Awww man! They had to get wet again?


----------



## Retrieverlover (Feb 8, 2010)




----------



## Pointgold (Jun 6, 2007)

Retrieverlover said:


>


Gee... why do you think there was so much sand in the tub this afternoon, Daniela???? LOL


----------



## Hunter'sMom (Sep 5, 2011)

Wow! Jack and I want to come live where you are!


----------



## Stretchdrive (Mar 12, 2011)

I want to join them, it looks like so much fun!!


----------



## Retrieverlover (Feb 8, 2010)

Pointgold said:


> Gee... why do you think there was so much sand in the tub this afternoon, Daniela???? LOL



Goldens don't digg


----------



## MikaTallulah (Jul 19, 2006)

You are such a beast to them. Can't you see they are miserable?


----------



## Retrieverlover (Feb 8, 2010)

Maybe because of this?!?


----------



## Pointgold (Jun 6, 2007)

Retrieverlover said:


> Maybe because of this?!?


 
Could be... LOL


----------



## Laurie (Sep 20, 2009)

Beautiful pictures!!! I can't wait until it warms up around here so my dogs can suffer the same abuse!!


----------



## goldenbrowneyes (Nov 10, 2010)

Love their smiles. Looks like they had a great time.


----------



## laprincessa (Mar 24, 2008)

and you even made them hold the ball while swimming? I'm shocked! 
(Max is packing for a week or two visit with you  )


----------



## mybuddy (Mar 2, 2007)

hee hee bout dis.

I see a lot of smiley doggies.


----------



## mudEpawz (Jan 20, 2011)

i just dont know how you live with yourself... 

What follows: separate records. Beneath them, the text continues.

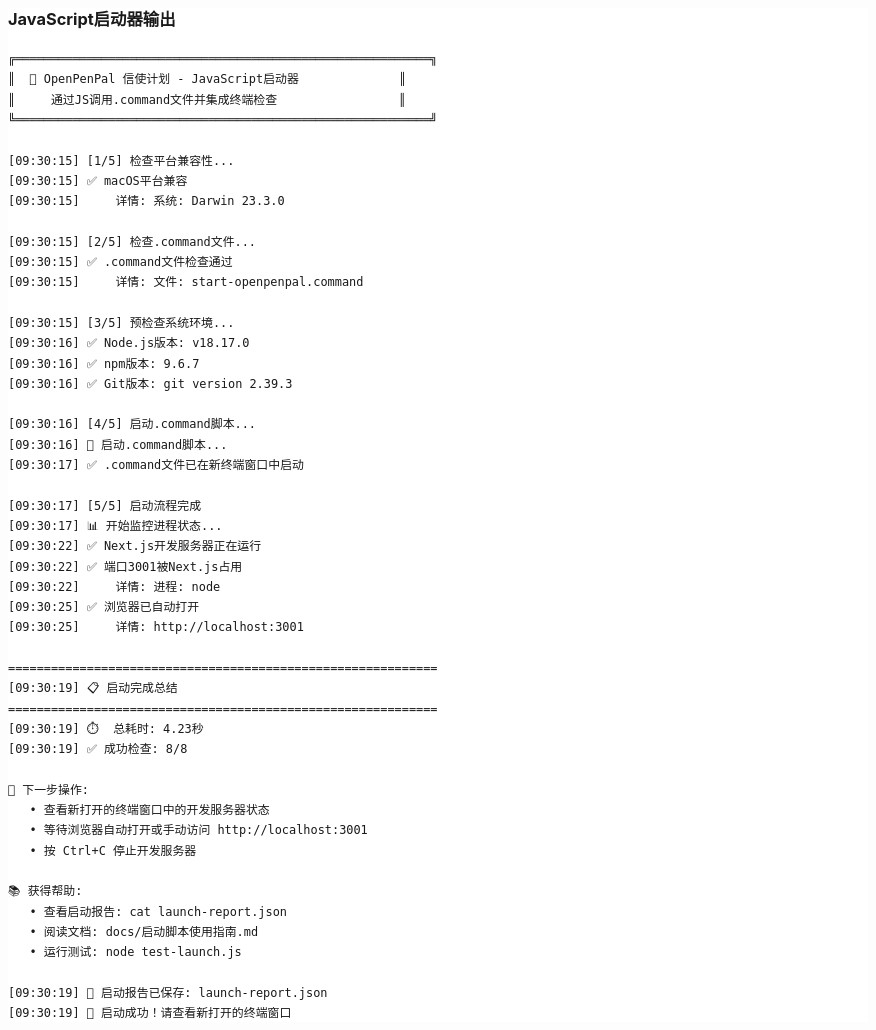 
### JavaScript启动器输出
```
╔══════════════════════════════════════════════════════════╗
║  📮 OpenPenPal 信使计划 - JavaScript启动器              ║
║     通过JS调用.command文件并集成终端检查                 ║
╚══════════════════════════════════════════════════════════╝

[09:30:15] [1/5] 检查平台兼容性...
[09:30:15] ✅ macOS平台兼容
[09:30:15]     详情: 系统: Darwin 23.3.0

[09:30:15] [2/5] 检查.command文件...
[09:30:15] ✅ .command文件检查通过
[09:30:15]     详情: 文件: start-openpenpal.command

[09:30:15] [3/5] 预检查系统环境...
[09:30:16] ✅ Node.js版本: v18.17.0
[09:30:16] ✅ npm版本: 9.6.7
[09:30:16] ✅ Git版本: git version 2.39.3

[09:30:16] [4/5] 启动.command脚本...
[09:30:16] 🚀 启动.command脚本...
[09:30:17] ✅ .command文件已在新终端窗口中启动

[09:30:17] [5/5] 启动流程完成
[09:30:17] 📊 开始监控进程状态...
[09:30:22] ✅ Next.js开发服务器正在运行
[09:30:22] ✅ 端口3001被Next.js占用
[09:30:22]     详情: 进程: node
[09:30:25] ✅ 浏览器已自动打开
[09:30:25]     详情: http://localhost:3001

============================================================
[09:30:19] 📋 启动完成总结
============================================================
[09:30:19] ⏱️  总耗时: 4.23秒
[09:30:19] ✅ 成功检查: 8/8

🎯 下一步操作:
   • 查看新打开的终端窗口中的开发服务器状态
   • 等待浏览器自动打开或手动访问 http://localhost:3001
   • 按 Ctrl+C 停止开发服务器

📚 获得帮助:
   • 查看启动报告: cat launch-report.json
   • 阅读文档: docs/启动脚本使用指南.md
   • 运行测试: node test-launch.js

[09:30:19] 📄 启动报告已保存: launch-report.json
[09:30:19] 🎉 启动成功！请查看新打开的终端窗口
```
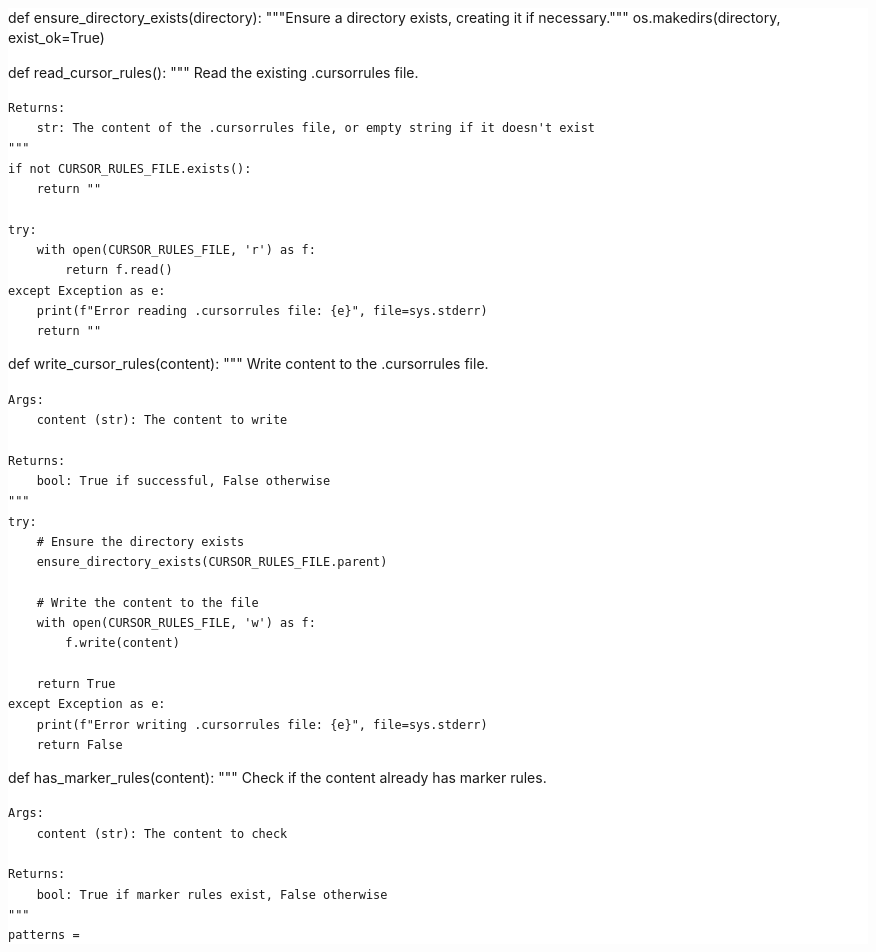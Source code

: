 def ensure_directory_exists(directory):
    """Ensure a directory exists, creating it if necessary."""
    os.makedirs(directory, exist_ok=True)

def read_cursor_rules():
    """
    Read the existing .cursorrules file.
    
    Returns:
        str: The content of the .cursorrules file, or empty string if it doesn't exist
    """
    if not CURSOR_RULES_FILE.exists():
        return ""
    
    try:
        with open(CURSOR_RULES_FILE, 'r') as f:
            return f.read()
    except Exception as e:
        print(f"Error reading .cursorrules file: {e}", file=sys.stderr)
        return ""

def write_cursor_rules(content):
    """
    Write content to the .cursorrules file.
    
    Args:
        content (str): The content to write
        
    Returns:
        bool: True if successful, False otherwise
    """
    try:
        # Ensure the directory exists
        ensure_directory_exists(CURSOR_RULES_FILE.parent)
        
        # Write the content to the file
        with open(CURSOR_RULES_FILE, 'w') as f:
            f.write(content)
        
        return True
    except Exception as e:
        print(f"Error writing .cursorrules file: {e}", file=sys.stderr)
        return False

def has_marker_rules(content):
    """
    Check if the content already has marker rules.
    
    Args:
        content (str): The content to check
        
    Returns:
        bool: True if marker rules exist, False otherwise
    """
    patterns =
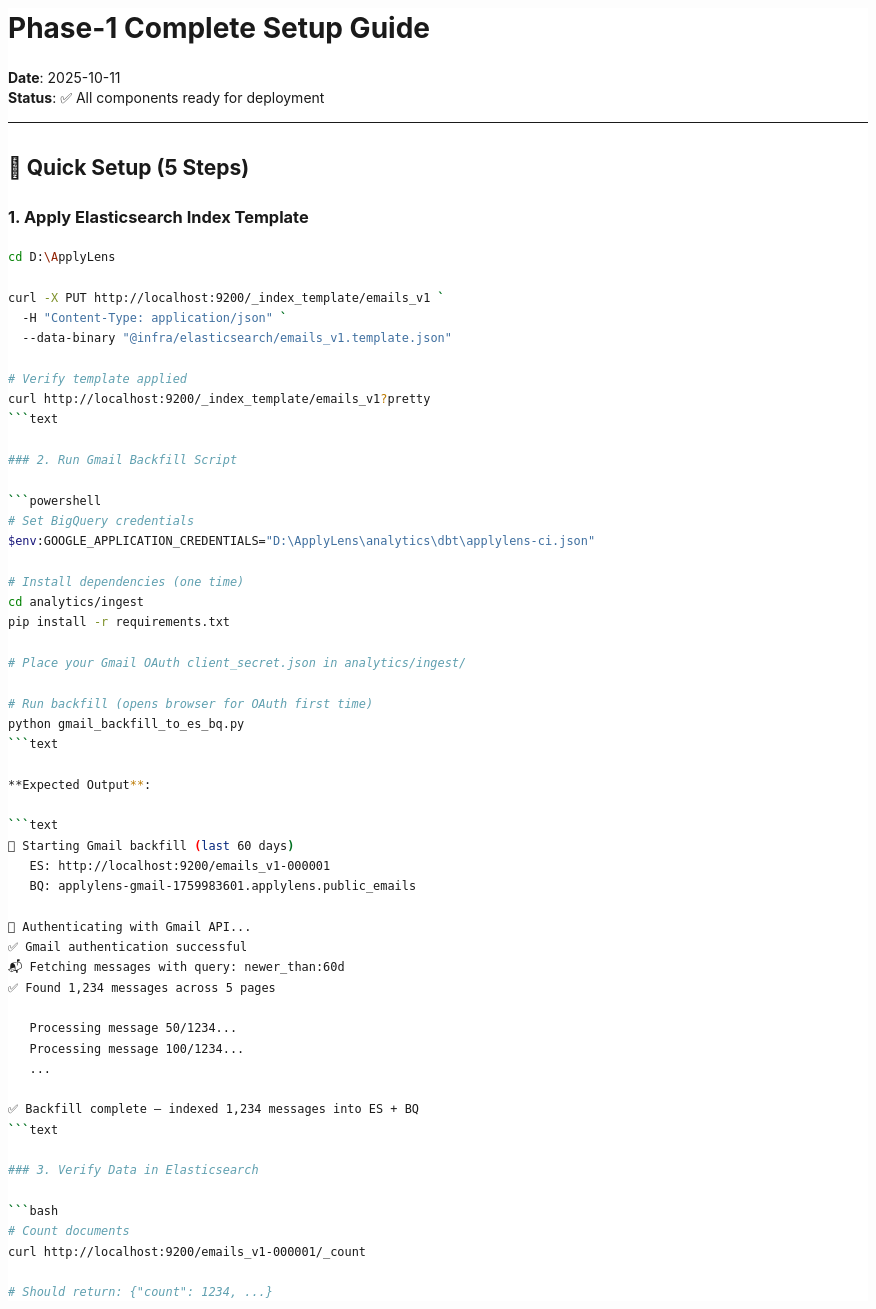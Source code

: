 # Phase-1 Complete Setup Guide

**Date**: 2025-10-11  
**Status**: ✅ All components ready for deployment

---

## 🎯 Quick Setup (5 Steps)

### 1. Apply Elasticsearch Index Template

```bash
cd D:\ApplyLens

curl -X PUT http://localhost:9200/_index_template/emails_v1 `
  -H "Content-Type: application/json" `
  --data-binary "@infra/elasticsearch/emails_v1.template.json"

# Verify template applied
curl http://localhost:9200/_index_template/emails_v1?pretty
```text

### 2. Run Gmail Backfill Script

```powershell
# Set BigQuery credentials
$env:GOOGLE_APPLICATION_CREDENTIALS="D:\ApplyLens\analytics\dbt\applylens-ci.json"

# Install dependencies (one time)
cd analytics/ingest
pip install -r requirements.txt

# Place your Gmail OAuth client_secret.json in analytics/ingest/

# Run backfill (opens browser for OAuth first time)
python gmail_backfill_to_es_bq.py
```text

**Expected Output**:

```text
🚀 Starting Gmail backfill (last 60 days)
   ES: http://localhost:9200/emails_v1-000001
   BQ: applylens-gmail-1759983601.applylens.public_emails

🔐 Authenticating with Gmail API...
✅ Gmail authentication successful
📬 Fetching messages with query: newer_than:60d
✅ Found 1,234 messages across 5 pages

   Processing message 50/1234...
   Processing message 100/1234...
   ...

✅ Backfill complete — indexed 1,234 messages into ES + BQ
```text

### 3. Verify Data in Elasticsearch

```bash
# Count documents
curl http://localhost:9200/emails_v1-000001/_count

# Should return: {"count": 1234, ...}
```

love the pictures! cant wait to take my girls to the beach!


----------



## dborgers (Dec 7, 2011)

I'm reporting you to the ASPCA!!!

*A*merican *S*ociety for the *P*romotion of *C*anine *A*quatics


----------



## Retrieverlover (Feb 8, 2010)

And this was Miss Maybe at the end of the day after a good spa treatment and a haircut


----------



## goldhaven (Sep 3, 2009)

Retrieverlover said:


> Maybe because of this?!?


You make your dogs eat sand? How abusive. LOL. 
I love the all the photos. My dogs would love to join your dogs in a sand eating contest.


----------



## puddinhd58 (Jan 15, 2009)

Laura, 
I have HAD it with this abuse you throw at your poor poor dogs. :no:


(I don't want my dogs to see the pics, they'll want to leave me for your house)  :wavey:


----------



## Otter (Feb 23, 2011)

Great pictures. I really like that first one with both of them in the water looking at you. Hope you print and hang that one.


----------



## sameli102 (Aug 23, 2009)

Me too for #1. I'm impressed with the iphone's pics. Quit mistreating those poor pups.


----------



## coppers-mom (Jan 9, 2009)

I miss having a golden frequently, but more so when seeing these lovely pictures.

Just beautiful. Sigh.


----------



## CAROLINA MOM (May 12, 2009)

This is the worst form of abuse I have seen in a long while, ok, mabye since last summer at the beaches here......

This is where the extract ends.